THE INPUT
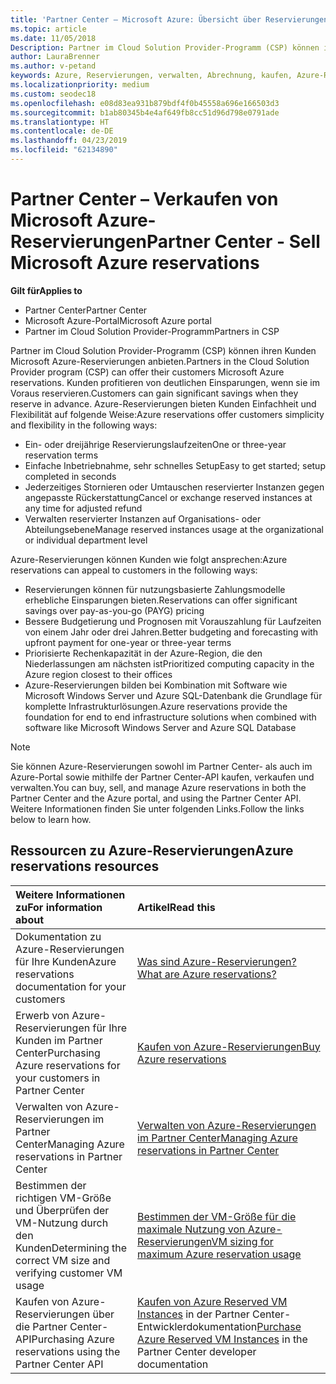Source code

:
 ```yaml
---
title: 'Partner Center – Microsoft Azure: Übersicht über Reservierungen | Partner Center'
ms.topic: article
ms.date: 11/05/2018
Description: Partner im Cloud Solution Provider-Programm (CSP) können ihren Kunden Microsoft Azure-Reservierungen anbieten.
author: LauraBrenner
ms.author: v-petand
keywords: Azure, Reservierungen, verwalten, Abrechnung, kaufen, Azure-RI, Azure Reserved Instances
ms.localizationpriority: medium
ms.custom: seodec18
ms.openlocfilehash: e08d83ea931b879bdf4f0b45558a696e166503d3
ms.sourcegitcommit: b1ab80345b4e4af649fb8cc51d96d798e0791ade
ms.translationtype: HT
ms.contentlocale: de-DE
ms.lasthandoff: 04/23/2019
ms.locfileid: "62134890"
---
```

# <a name="partner-center---sell-microsoft-azure-reservations"></a><span data-ttu-id="f0656-104">Partner Center – Verkaufen von Microsoft Azure-Reservierungen</span><span class="sxs-lookup"><span data-stu-id="f0656-104">Partner Center - Sell Microsoft Azure reservations</span></span>

<!--Maggie, 12/7/18 - Added "Partner Center" to metadata title and H1 title as per Catherine Watson in bug #19868631-->

<span data-ttu-id="f0656-105">**Gilt für**</span><span class="sxs-lookup"><span data-stu-id="f0656-105">**Applies to**</span></span>

- <span data-ttu-id="f0656-106">Partner Center</span><span class="sxs-lookup"><span data-stu-id="f0656-106">Partner Center</span></span>
- <span data-ttu-id="f0656-107">Microsoft Azure-Portal</span><span class="sxs-lookup"><span data-stu-id="f0656-107">Microsoft Azure portal</span></span>
- <span data-ttu-id="f0656-108">Partner im Cloud Solution Provider-Programm</span><span class="sxs-lookup"><span data-stu-id="f0656-108">Partners in CSP</span></span>

<span data-ttu-id="f0656-109">Partner im Cloud Solution Provider-Programm (CSP) können ihren Kunden Microsoft Azure-Reservierungen anbieten.</span><span class="sxs-lookup"><span data-stu-id="f0656-109">Partners in the Cloud Solution Provider program (CSP) can offer their customers Microsoft Azure reservations.</span></span> <span data-ttu-id="f0656-110">Kunden profitieren von deutlichen Einsparungen, wenn sie im Voraus reservieren.</span><span class="sxs-lookup"><span data-stu-id="f0656-110">Customers can gain significant savings when they reserve in advance.</span></span> <span data-ttu-id="f0656-111">Azure-Reservierungen bieten Kunden Einfachheit und Flexibilität auf folgende Weise:</span><span class="sxs-lookup"><span data-stu-id="f0656-111">Azure reservations offer customers simplicity and flexibility in the following ways:</span></span>

- <span data-ttu-id="f0656-112">Ein- oder dreijährige Reservierungslaufzeiten</span><span class="sxs-lookup"><span data-stu-id="f0656-112">One or three-year reservation terms</span></span>
- <span data-ttu-id="f0656-113">Einfache Inbetriebnahme, sehr schnelles Setup</span><span class="sxs-lookup"><span data-stu-id="f0656-113">Easy to get started; setup completed in seconds</span></span>
- <span data-ttu-id="f0656-114">Jederzeitiges Stornieren oder Umtauschen reservierter Instanzen gegen angepasste Rückerstattung</span><span class="sxs-lookup"><span data-stu-id="f0656-114">Cancel or exchange reserved instances at any time for adjusted refund</span></span>
- <span data-ttu-id="f0656-115">Verwalten reservierter Instanzen auf Organisations- oder Abteilungsebene</span><span class="sxs-lookup"><span data-stu-id="f0656-115">Manage reserved instances usage at the organizational or individual department level</span></span> 

<span data-ttu-id="f0656-116">Azure-Reservierungen können Kunden wie folgt ansprechen:</span><span class="sxs-lookup"><span data-stu-id="f0656-116">Azure reservations can appeal to customers in the following ways:</span></span>

- <span data-ttu-id="f0656-117">Reservierungen können für nutzungsbasierte Zahlungsmodelle erhebliche Einsparungen bieten.</span><span class="sxs-lookup"><span data-stu-id="f0656-117">Reservations can offer significant savings over pay-as-you-go (PAYG) pricing</span></span>
- <span data-ttu-id="f0656-118">Bessere Budgetierung und Prognosen mit Vorauszahlung für Laufzeiten von einem Jahr oder drei Jahren.</span><span class="sxs-lookup"><span data-stu-id="f0656-118">Better budgeting and forecasting with upfront payment for one-year or three-year terms</span></span>
- <span data-ttu-id="f0656-119">Priorisierte Rechenkapazität in der Azure-Region, die den Niederlassungen am nächsten ist</span><span class="sxs-lookup"><span data-stu-id="f0656-119">Prioritized computing capacity in the Azure region closest to their offices</span></span>
- <span data-ttu-id="f0656-120">Azure-Reservierungen bilden bei Kombination mit Software wie Microsoft Windows Server und Azure SQL-Datenbank die Grundlage für komplette Infrastrukturlösungen.</span><span class="sxs-lookup"><span data-stu-id="f0656-120">Azure reservations provide the foundation for end to end infrastructure solutions when combined with software like Microsoft Windows Server and Azure SQL Database</span></span>

>[!NOTE]
> <span data-ttu-id="f0656-121">Sie können Azure-Reservierungen sowohl im Partner Center- als auch im Azure-Portal sowie mithilfe der Partner Center-API kaufen, verkaufen und verwalten.</span><span class="sxs-lookup"><span data-stu-id="f0656-121">You can buy, sell, and manage Azure reservations in both the Partner Center and the Azure portal, and using the Partner Center API.</span></span> <span data-ttu-id="f0656-122">Weitere Informationen finden Sie unter folgenden Links.</span><span class="sxs-lookup"><span data-stu-id="f0656-122">Follow the links below to learn how.</span></span>

## <a name="azure-reservations-resources"></a><span data-ttu-id="f0656-123">Ressourcen zu Azure-Reservierungen</span><span class="sxs-lookup"><span data-stu-id="f0656-123">Azure reservations resources</span></span>

|<span data-ttu-id="f0656-124">**Weitere Informationen zu**</span><span class="sxs-lookup"><span data-stu-id="f0656-124">**For information about**</span></span>   |<span data-ttu-id="f0656-125">**Artikel**</span><span class="sxs-lookup"><span data-stu-id="f0656-125">**Read this**</span></span>    |
|:-----------------------------|:-----------------|
| <span data-ttu-id="f0656-126">Dokumentation zu Azure-Reservierungen für Ihre Kunden</span><span class="sxs-lookup"><span data-stu-id="f0656-126">Azure reservations documentation for your customers</span></span> | [<span data-ttu-id="f0656-127">Was sind Azure-Reservierungen?</span><span class="sxs-lookup"><span data-stu-id="f0656-127">What are Azure reservations?</span></span>](https://docs.microsoft.com/azure/billing/billing-save-compute-costs-reservations)
|<span data-ttu-id="f0656-128">Erwerb von Azure-Reservierungen für Ihre Kunden im Partner Center</span><span class="sxs-lookup"><span data-stu-id="f0656-128">Purchasing Azure reservations for your customers in Partner Center</span></span>   |[<span data-ttu-id="f0656-129">Kaufen von Azure-Reservierungen</span><span class="sxs-lookup"><span data-stu-id="f0656-129">Buy Azure reservations</span></span>](azure-reservations-buying.md)
|<span data-ttu-id="f0656-130">Verwalten von Azure-Reservierungen im Partner Center</span><span class="sxs-lookup"><span data-stu-id="f0656-130">Managing Azure reservations in Partner Center</span></span> | [<span data-ttu-id="f0656-131">Verwalten von Azure-Reservierungen im Partner Center</span><span class="sxs-lookup"><span data-stu-id="f0656-131">Managing Azure reservations in Partner Center</span></span>](azure-reservations-manage.md)
|<span data-ttu-id="f0656-132">Bestimmen der richtigen VM-Größe und Überprüfen der VM-Nutzung durch den Kunden</span><span class="sxs-lookup"><span data-stu-id="f0656-132">Determining the correct VM size and verifying customer VM usage</span></span>   |[<span data-ttu-id="f0656-133">Bestimmen der VM-Größe für die maximale Nutzung von Azure-Reservierungen</span><span class="sxs-lookup"><span data-stu-id="f0656-133">VM sizing for maximum Azure reservation usage</span></span>](azure-usage.md)   |
|<span data-ttu-id="f0656-134">Kaufen von Azure-Reservierungen über die Partner Center-API</span><span class="sxs-lookup"><span data-stu-id="f0656-134">Purchasing Azure reservations using the Partner Center API</span></span> | <span data-ttu-id="f0656-135">[Kaufen von Azure Reserved VM Instances](https://docs.microsoft.com/partner-center/develop/purchase-azure-reservations) in der Partner Center-Entwicklerdokumentation</span><span class="sxs-lookup"><span data-stu-id="f0656-135">[Purchase Azure Reserved VM Instances](https://docs.microsoft.com/partner-center/develop/purchase-azure-reservations) in the Partner Center developer documentation</span></span>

REQUIRED WORK
Across the entries above, work out how many lines include the string "name", and report only that figure.

SOLVED EXERCISE
2